Personelle Veränderungen in der Fed könnten die Zinspolitik beeinflussen, US-Finanztitel erscheinen nicht zu teuer, und in großen Teilen Chinas muss der Strom rationiert werden.
US-Notenbank: Spitzenpersonal wechselt
Eric Rosengren und Robert Kaplan, zwei Mitglieder des für die Geldpolitik verantwortlichen Offenmarktausschusses der US-Notenbank Fed, kündigten in dieser Woche ihren Rücktritt an. Sechs der insgesamt 19 Sitze im Ausschuss stehen somit in den kommenden Monaten zur Neubesetzung an. Dies dürfte eine hohe Relevanz für die Märkte haben, da auf der Sitzung der US-Notenbank in der vergangenen Woche exakt die Hälfte der Mitglieder des Komitees die Erwartung äußerte, 2022 die Leitzinsen zu erhöhen, während die andere Hälfte Zinsschritte frühestens 2023 in Erwägung zog. Sowohl Kaplan und Rosengren als auch die in den kommenden Monaten ausscheidenden Richard Clarida und Randal Quarles werden der Gruppe zugerechnet, die eher für frühere Zinserhöhungen plädierte. Sollten als deren Nachfolger sogenannte geldpolitische Tauben installiert werden, welche die Zinswende lieber auf die lange Bank schieben, könnte dies den weiteren Anstieg der langfristigen Kapitalmarktzinsen in den USA begünstigen. Einige Analysten sehen nämlich die Gefahr, dass ein zu langes Ignorieren der hohen Inflationsraten seitens der Währungshüter im Endeffekt zu einer größeren Anzahl von Leitzinserhöhungen in der Zukunft führen wird.
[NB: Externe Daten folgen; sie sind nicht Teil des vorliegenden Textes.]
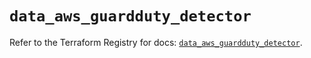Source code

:# `data_aws_guardduty_detector`

Refer to the Terraform Registry for docs: [`data_aws_guardduty_detector`](https://registry.terraform.io/providers/hashicorp/aws/6.14.0/docs/data-sources/guardduty_detector).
US-Finanzaktien profitieren von steigenden Renditen
US-Finanzinstitute zählten in den zurückliegenden drei Monaten zu den besten Sektoren des S&P 500. Diese Entwicklung könnte noch etwas anhalten. Schließlich profitieren die Finanzinstitute von dem jüngsten Renditeanstieg, der sich in den kommenden Jahren aufgrund des soliden US-Wirtschaftswachstums und der erwarteten Leitzinserhöhung der Fed fortsetzen könnte. Zudem ist der Sektor trotz des Kursanstiegs von fast 30 Prozent seit Jahresbeginn weiterhin sehr günstig bewertet. Sein KGV liegt im Schnitt bei rund 14,5 und damit deutlich unter dem Marktmittelwert von 20,5. Lediglich Energietitel werden noch günstiger gehandelt. Entsprechend halte ich an meiner positiven Einschätzung von US-Finanzwerten fest.
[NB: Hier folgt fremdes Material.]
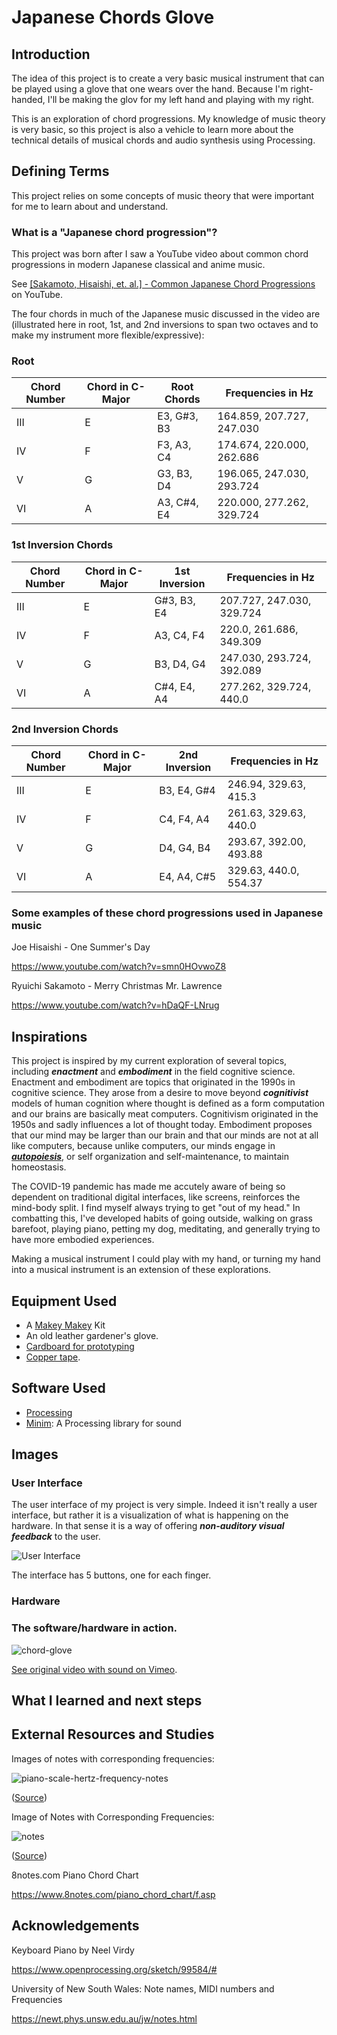 # Japanese Chords Glove

## Introduction

The idea of this project is to create a very basic musical instrument that can be played using a glove that one wears over the hand. Because I'm right-handed, I'll be making the glov for my left hand and playing with my right.

This is an exploration of chord progressions. My knowledge of music theory is very basic, so this project is also a vehicle to learn more about the technical details of musical chords and audio synthesis using Processing.

## Defining Terms

This project relies on some concepts of music theory that were important for me to learn about and understand.

### What is a "Japanese chord progression"?

This project was born after I saw a YouTube video about common chord progressions in modern Japanese classical and anime music.

See [[Sakamoto, Hisaishi, et. al.] - Common Japanese Chord Progressions](https://youtu.be/yKV58VVGV9k) on YouTube.

The four chords in much of the Japanese music discussed in the video are (illustrated here in root, 1st, and 2nd inversions to span two octaves and to make my instrument more flexible/expressive):

### Root

| Chord Number | Chord in C-Major | Root Chords | Frequencies in Hz         |
| ------------ | ---------------- | ----------- | ------------------------- |
| III          | E                | E3, G#3, B3 | 164.859, 207.727, 247.030 |
| IV           | F                | F3, A3, C4  | 174.674, 220.000, 262.686 |
| V            | G                | G3, B3, D4  | 196.065, 247.030, 293.724 |
| VI           | A                | A3, C#4, E4 | 220.000, 277.262, 329.724 |

### 1st Inversion Chords

| Chord Number | Chord in C-Major | 1st Inversion | Frequencies in Hz         |
| ------------ | ---------------- | ------------- | ------------------------- |
| III          | E                | G#3, B3, E4   | 207.727, 247.030, 329.724 |
| IV           | F                | A3, C4, F4    | 220.0, 261.686, 349.309   |
| V            | G                | B3, D4, G4    | 247.030, 293.724, 392.089 |
| VI           | A                | C#4, E4, A4   | 277.262, 329.724, 440.0   |

### 2nd Inversion Chords

| Chord Number | Chord in C-Major | 2nd Inversion | Frequencies in Hz      |
| ------------ | ---------------- | ------------- | ---------------------- |
| III          | E                | B3, E4, G#4   | 246.94, 329.63, 415.3  |
| IV           | F                | C4, F4, A4    | 261.63, 329.63, 440.0  |
| V            | G                | D4, G4, B4    | 293.67, 392.00, 493.88 |
| VI           | A                | E4, A4, C#5   | 329.63, 440.0, 554.37  |

### Some examples of these chord progressions used in Japanese music

Joe Hisaishi - One Summer's Day

https://www.youtube.com/watch?v=smn0HOvwoZ8

Ryuichi Sakamoto - Merry Christmas Mr. Lawrence

https://www.youtube.com/watch?v=hDaQF-LNrug

## Inspirations

This project is inspired by my current exploration of several topics, including ***enactment*** and ***embodiment*** in the field cognitive science. Enactment and embodiment are topics that originated in the 1990s in cognitive science. They arose from a desire to move beyond ***cognitivist*** models of human cognition where thought is defined as a form computation and our brains are basically meat computers. Cognitivism originated in the 1950s and sadly influences a lot of thought today. Embodiment proposes that our mind may be larger than our brain and that our minds are not at all like computers, because unlike computers, our minds engage in ***[autopoiesis](https://en.wikipedia.org/wiki/Autopoiesis)***, or self organization and self-maintenance, to maintain homeostasis.

The COVID-19 pandemic has made me accutely aware of being so dependent on traditional digital interfaces, like screens, reinforces the mind-body split. I find myself always trying to get "out of my head." In combatting this, I've developed habits of going outside, walking on grass barefoot, playing piano, petting my dog, meditating, and generally trying to have more embodied experiences.

Making a musical instrument I could play with my hand, or turning my hand into a musical instrument is an extension of these explorations.

## Equipment Used

- A [Makey Makey](https://makeymakey.com/) Kit
- An old leather gardener's glove.
- [Cardboard for prototyping](https://www.amazon.com/Corrugated-Cardboard-Sheets-24-Pack-Inserts/dp/B079QY6MMX/ref=sr_1_1?dchild=1&keywords=juvale+8.5+11+cardboard&qid=1606510018&sr=8-1)
- [Copper tape](https://www.amazon.com/Zehhe-Copper-Foil-Double-Sided-Conductive/dp/B01MR5DSCM).

## Software Used

- [Processing](https://processing.org/)
- [Minim](https://github.com/ddf/Minim): A Processing library for sound

## Images

### User Interface

The user interface of my project is very simple. Indeed it isn't really a user interface, but rather it is a visualization of what is happening on the hardware. In that sense it is a way of offering ***non-auditory visual feedback*** to the user.

![User Interface](images/UI.gif)

The interface has 5 buttons, one for each finger.

### Hardware



### The software/hardware in action.

![chord-glove](images/chord-glove.gif)

[See original video with sound on Vimeo](https://vimeo.com/484577141).

### 

## What I learned and next steps



## External Resources and Studies

Images of notes with corresponding frequencies:

![piano-scale-hertz-frequency-notes](images/piano-scale-hertz-frequency-notes.png)

([Source](https://novaspire.wordpress.com/2016/01/18/understanding-the-frequency-spectrum-the-art-of-mixing-video/piano-scale-hertz-frequency-notes/))

Image of Notes with Corresponding Frequencies:

![notes](images/notes.GIF)

([Source](https://newt.phys.unsw.edu.au/jw/notes.html))

8notes.com Piano Chord Chart

https://www.8notes.com/piano_chord_chart/f.asp

## Acknowledgements

Keyboard Piano by Neel Virdy

https://www.openprocessing.org/sketch/99584/#

University of New South Wales: Note names, MIDI numbers and Frequencies

https://newt.phys.unsw.edu.au/jw/notes.html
Chinas Baukonjunktur: die Folgen für Lateinamerika
Die aktuellen Zahlungsschwierigkeiten eines chinesischen Immobiliengiganten werfen die Frage auf, welche Märkte und Regionen am stärksten betroffen wären, falls die chinesische Bauwirtschaft mittelfristig einen Gang zurückschalten würde. Fündig wird man unter anderem in Lateinamerika. Das Wohl und Wehe vieler Volkswirtschaften des Kontinents ist stark abhängig von Eisenerz- und Industriemetallexporten, besonders in Brasilien, Chile und Peru. Eine schwächere Nachfrage und sinkende Preise aufgrund geringeren Bedarfs der chinesischen Industrie hätten deutliche negative Auswirkungen auf das Bruttoinlandsprodukt dieser Länder. Auch die im November anstehenden Wahlen in Chile und anhaltende Unsicherheit über den zukünftigen Kurs der neu gewählten peruanischen Regierung lassen Investoren momentan zögern. Aufgrund der erwarteten weiteren globalen Konjunkturerholung sehe ich mittelfristig dennoch Potenzial, würde aber momentan vor einem Engagement Daten zur weiteren Entwicklung der chinesischen Wirtschaft abwarten.
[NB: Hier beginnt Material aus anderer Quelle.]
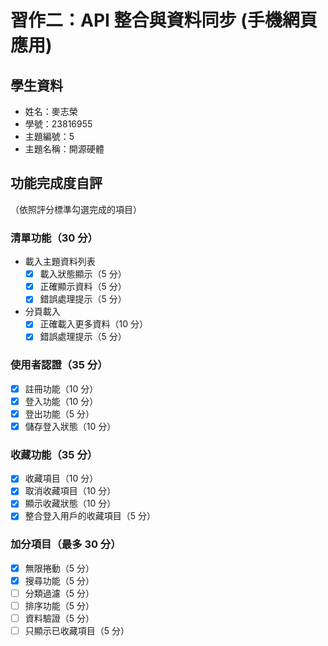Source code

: # 習作二：API 整合與資料同步 (手機網頁應用)

## 學生資料

- 姓名：麥志榮
- 學號：23816955
- 主題編號：5
- 主題名稱：開源硬體

## 功能完成度自評

（依照評分標準勾選完成的項目）

### 清單功能（30 分）

- 載入主題資料列表
  - [X] 載入狀態顯示（5 分）
  - [X] 正確顯示資料（5 分）
  - [X] 錯誤處理提示（5 分）
- 分頁載入
  - [X] 正確載入更多資料（10 分）
  - [X] 錯誤處理提示（5 分）

### 使用者認證（35 分）

- [X] 註冊功能（10 分）
- [X] 登入功能（10 分）
- [X] 登出功能（5 分）
- [X] 儲存登入狀態（10 分）

### 收藏功能（35 分）

- [X] 收藏項目（10 分）
- [X] 取消收藏項目（10 分）
- [X] 顯示收藏狀態（10 分）
- [X] 整合登入用戶的收藏項目（5 分）

### 加分項目（最多 30 分）

- [X] 無限捲動（5 分）
- [X] 搜尋功能（5 分）
- [ ] 分類過濾（5 分）
- [ ] 排序功能（5 分）
- [ ] 資料驗證（5 分）
- [ ] 只顯示已收藏項目（5 分）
Chinas Kohlekraftwerke schreiben rote Zahlen
Chinas wichtigster Energieträger Steinkohle hat sich in den letzten zwölf Monaten um 150 Prozent verteuert. Vor allem das Embargo auf australische Kohleimporte hat das Angebot verknappt. Andererseits ist der Stromverbrauch 2021 auch aufgrund starker Exporte im Jahresvergleich um 15 Prozent gestiegen. Da Chinas Strommarkt weitestgehend preisreguliert ist, können die Kraftwerksbetreiber höhere Kohlepreise nur begrenzt an die Verbraucher weitergeben. Analysten schätzen, dass mittlerweile rund 70 Prozent aller chinesischen Kohlekraftwerke Verluste generieren und ihre Produktion trotz vorhandener Nachfrage nicht ausweiten. Andererseits fehlen durch die Preisfixierung Anreize, den Stromverbrauch zu reduzieren. Nachdem in mittlerweile 20 Provinzen die Stromversorgung rationiert und die Produktion teilweise eingestellt wurde, könnten zusätzliche Kohleimporte sowie eine Lockerung der Preisfixierung kurzfristig für ein höheres Stromangebot sorgen. Die Stromkrise dürfte damit jedoch nicht vom Tisch sein und neben den Betreibern von Kohlekraftwerken vor allem Unternehmen des Verarbeitenden Gewerbes belasten – möglicherweise auf Monate. Unternehmen regenerativer Energiegewinnung sowie entsprechend spezialisierte Anlagenbauer könnten hingegen mittelfristig profitieren.